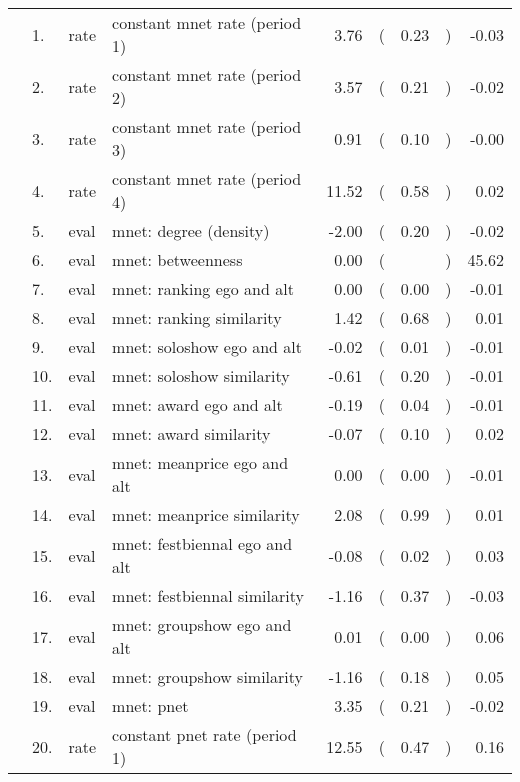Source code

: \begin{table}[ht]
\centering
\begin{tabular}{llllrlrlr}
  \hline
  \hline
  &  1. & rate & constant mnet rate (period 1) & 3.76 & ( & 0.23 & ) & -0.03 \\ 
    &  2. & rate & constant mnet rate (period 2) & 3.57 & ( & 0.21 & ) & -0.02 \\ 
    &  3. & rate & constant mnet rate (period 3) & 0.91 & ( & 0.10 & ) & -0.00 \\ 
    &  4. & rate & constant mnet rate (period 4) & 11.52 & ( & 0.58 & ) & 0.02 \\ 
    &  5. & eval & mnet: degree (density) & -2.00 & ( & 0.20 & ) & -0.02 \\ 
    &  6. & eval & mnet: betweenness & 0.00 & ( &  & ) & 45.62 \\ 
    &  7. & eval & mnet: ranking ego and alt & 0.00 & ( & 0.00 & ) & -0.01 \\ 
    &  8. & eval & mnet: ranking similarity & 1.42 & ( & 0.68 & ) & 0.01 \\ 
    &  9. & eval & mnet: soloshow ego and alt & -0.02 & ( & 0.01 & ) & -0.01 \\ 
    & 10. & eval & mnet: soloshow similarity & -0.61 & ( & 0.20 & ) & -0.01 \\ 
    & 11. & eval & mnet: award ego and alt & -0.19 & ( & 0.04 & ) & -0.01 \\ 
    & 12. & eval & mnet: award similarity & -0.07 & ( & 0.10 & ) & 0.02 \\ 
    & 13. & eval & mnet: meanprice ego and alt & 0.00 & ( & 0.00 & ) & -0.01 \\ 
    & 14. & eval & mnet: meanprice similarity & 2.08 & ( & 0.99 & ) & 0.01 \\ 
    & 15. & eval & mnet: festbiennal ego and alt & -0.08 & ( & 0.02 & ) & 0.03 \\ 
    & 16. & eval & mnet: festbiennal similarity & -1.16 & ( & 0.37 & ) & -0.03 \\ 
    & 17. & eval & mnet: groupshow ego and alt & 0.01 & ( & 0.00 & ) & 0.06 \\ 
    & 18. & eval & mnet: groupshow similarity & -1.16 & ( & 0.18 & ) & 0.05 \\ 
    & 19. & eval & mnet: pnet & 3.35 & ( & 0.21 & ) & -0.02 \\ 
    & 20. & rate & constant pnet rate (period 1) & 12.55 & ( & 0.47 & ) & 0.16 \\ 

\end{tabular}
\end{table}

### Your instructions
Your answer must be the count of lines in the data that contain "pnet", with no added words.

### Output for this task
2